HMRC letter and calculator(Image: GETTY)

HMRC warning as new '£665' tax demand letters being sent to state pensioners

Simple Assessment letters are being sent to more people this year due to measures taken on tax allowance thresholds

by · DevonLive

A worrying 700,000 people will get a HMRC letter this year, many for the first time in their retirement. The letters hold an average tax bill of £665 each.

The 700k figure is up by 120,000 compared to two years ago, a Freedom of Information request by LCP Partners shows. Partner at pension consultants LCP, Steve Webb, told The Sun it could be devastating for retirees.

He said: “It could be the equivalent of about three weeks’ pension and a pensioner whose income is only just above the tax threshold may not have such a sum readily available.” The letters are part of HMRC’s “simple assessment” process which highlights who needs to pay tax. They should include a detailed calculation of your owed tax on the income you received between April 2023 and April 2024.

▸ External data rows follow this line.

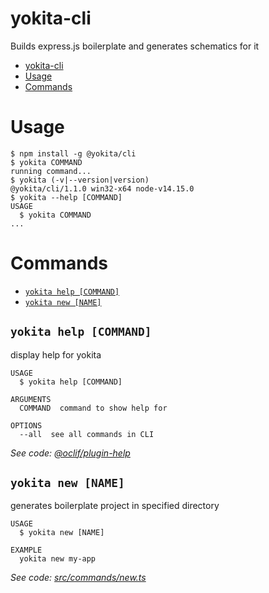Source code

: # yokita-cli

Builds express.js boilerplate and generates schematics for it

<!-- toc -->
* [yokita-cli](#yokita-cli)
* [Usage](#usage)
* [Commands](#commands)
<!-- tocstop -->

# Usage

<!-- usage -->
```sh-session
$ npm install -g @yokita/cli
$ yokita COMMAND
running command...
$ yokita (-v|--version|version)
@yokita/cli/1.1.0 win32-x64 node-v14.15.0
$ yokita --help [COMMAND]
USAGE
  $ yokita COMMAND
...
```
<!-- usagestop -->

# Commands

<!-- commands -->
* [`yokita help [COMMAND]`](#yokita-help-command)
* [`yokita new [NAME]`](#yokita-new-name)

## `yokita help [COMMAND]`

display help for yokita

```
USAGE
  $ yokita help [COMMAND]

ARGUMENTS
  COMMAND  command to show help for

OPTIONS
  --all  see all commands in CLI
```

_See code: [@oclif/plugin-help](https://github.com/oclif/plugin-help/blob/v3.2.1/src/commands/help.ts)_

## `yokita new [NAME]`

generates boilerplate project in specified directory

```
USAGE
  $ yokita new [NAME]

EXAMPLE
  yokita new my-app
```

_See code: [src/commands/new.ts](https://github.com/norberto-e-888/yokita-cli/blob/v1.1.0/src/commands/new.ts)_
<!-- commandsstop -->
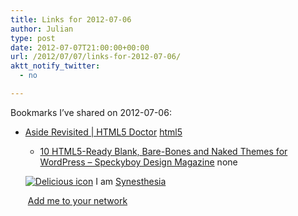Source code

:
 ```yaml
---
title: Links for 2012-07-06
author: Julian
type: post
date: 2012-07-07T21:00:00+00:00
url: /2012/07/07/links-for-2012-07-06/
aktt_notify_twitter:
  - no

---
```

Bookmarks I&#8217;ve shared on 2012-07-06:

  * [Aside Revisited | HTML5 Doctor][1] 
    [html5][2] </li> 
    
      * [10 HTML5-Ready Blank, Bare-Bones and Naked Themes for WordPress &#8211; Speckyboy Design Magazine][3] 
        none</li> </ul> 
        
        <p class="deliciouslink">
          <a href="https://del.icio.us/synesthesia" title="See all my bookmarks on del.icio.us"><img src="https://www.synesthesia.co.uk/images/deliciousicon.jpg" alt="Delicious icon" /></a>&nbsp;I am <a href="https://del.icio.us/synesthesia" title="See all my bookmarks on del.icio.us">Synesthesia</a>
        </p>
        
        <p class="deliciouslink">
          <a href="https://del.icio.us/network?add=synesthesia" title="Add me to your del.icio.us network"><img src="https://www.synesthesia.co.uk/images/add.gif" alt="" /></a>&nbsp;<a href="https://del.icio.us/network?add=synesthesia" title="Add me to your del.icio.us network">Add me to your network</a>
        </p>

 [1]: https://html5doctor.com/aside-revisited/
 [2]: https://www.delicious.com/synesthesia/html5
 [3]: https://speckyboy.com/2011/04/25/10-html5-ready-blank-bare-bones-and-naked-themes-for-wordpress/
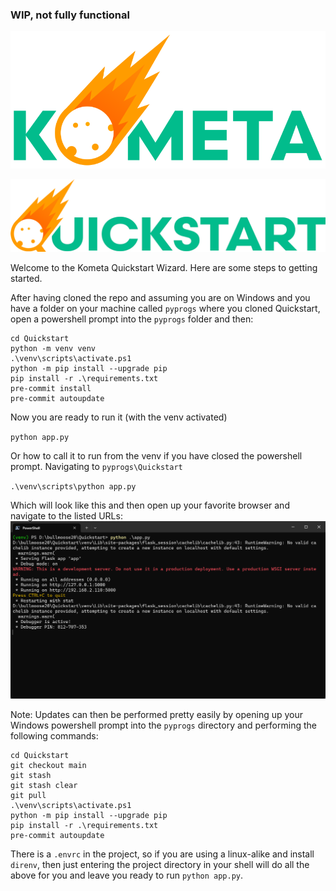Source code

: ### WIP, not fully functional

![image](./static/images/header.png)

![image](./static/images/logo.webp)

Welcome to the Kometa Quickstart Wizard. Here are some steps to getting started.

After having cloned the repo and assuming you are on Windows and you have a folder on your machine called `pyprogs` where you cloned Quickstart, open a powershell prompt into the `pyprogs` folder and then:

```
cd Quickstart
python -m venv venv
.\venv\scripts\activate.ps1
python -m pip install --upgrade pip
pip install -r .\requirements.txt
pre-commit install
pre-commit autoupdate
```
Now you are ready to run it (with the venv activated)

`python app.py`

Or how to call it to run from the venv if you have closed the powershell prompt. Navigating to `pyprogs\Quickstart`

`.\venv\scripts\python app.py`

Which will look like this and then open up your favorite browser and navigate to the listed URLs:
![image](./static/images/running-in-pwsh.png)

Note: Updates can then be performed pretty easily by opening up your Windows powershell prompt into the `pyprogs` directory and performing the following commands:
```
cd Quickstart
git checkout main
git stash
git stash clear
git pull
.\venv\scripts\activate.ps1
python -m pip install --upgrade pip
pip install -r .\requirements.txt
pre-commit autoupdate
```

There is a `.envrc` in the project, so if you are using a linux-alike and install `direnv`, then just entering the project directory in your shell will do all the above for you and leave you ready to run `python app.py`.
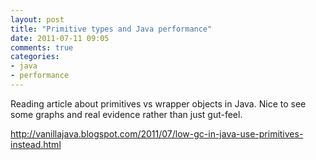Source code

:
 ```yaml
---
layout: post
title: "Primitive types and Java performance"
date: 2011-07-11 09:05
comments: true
categories:
- java
- performance
---
```

Reading article about primitives vs wrapper objects in Java.
Nice to see some graphs and real evidence rather than just gut-feel.

http://vanillajava.blogspot.com/2011/07/low-gc-in-java-use-primitives-instead.html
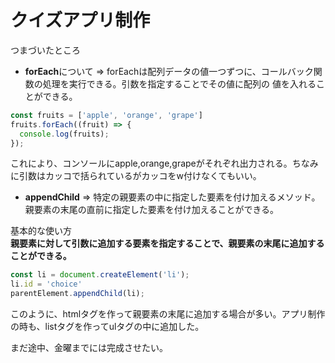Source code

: # クイズアプリ制作

つまづいたところ  

- **forEach**について => forEachは配列データの値一つずつに、コールバック関数の処理を実行できる。引数を指定することでその値に配列の
値を入れることができる。  
```js
const fruits = ['apple', 'orange', 'grape']
fruits.forEach((fruit) => {
  console.log(fruits);
});
```
これにより、コンソールにapple,orange,grapeがそれぞれ出力される。ちなみに引数はカッコで括られているがカッコをw付けなくてもいい。

- **appendChild** => 特定の親要素の中に指定した要素を付け加えるメソッド。親要素の末尾の直前に指定した要素を付け加えることができる。  

基本的な使い方  
**親要素に対して引数に追加する要素を指定することで、親要素の末尾に追加することができる。**
```js
const li = document.createElement('li');
li.id = 'choice'
parentElement.appendChild(li);
```
このように、htmlタグを作って親要素の末尾に追加する場合が多い。アプリ制作の時も、listタグを作ってulタグの中に追加した。

まだ途中、金曜までには完成させたい。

Brits have until January 2025 to foot the bill and it can be paid in instalments so long as it’s fully covered by this deadline. More information on the Simple Assessment payment can be found online.

Many pensioners might also be completely blindsided by this bill as they may not have noticed any major changes to their finances over the last few years. Instead, this bill is largely due to the frozen income tax allowance thresholds paired with an ever-rising state pension - which push more people into paying tax.

It’s a legacy from former Prime Minister Rishi Sunak when he was Chancellor of the Exchequer and froze the personal allowance and higher-rate thresholds for income tax in 2021. This was to raise extra tax income without directly increasing taxes. The freeze was initially meant to be for 4 years but his successor, Chancellor Jeremy Hunt, extended it by another two years.

Unless the Labour government intervenes, the freeze will see the basic allowance people can earn per year without incurring income tax staying at £12,570 until 2027. The annual rise in state pension payments promised to Brits by the triple lock mechanism helps to update their income in line with rising cost of living but is now pushing thousands over this tax-free threshold too.

The full new state pension is currently £11,502 per year and next April it is expected to rise to £12,003.68. But it’s not just state pension that count towards income tax for retirees: any personal or workplace pensions, rental income, trust income, interest on savings and even some state benefits will also be included in their yearly total.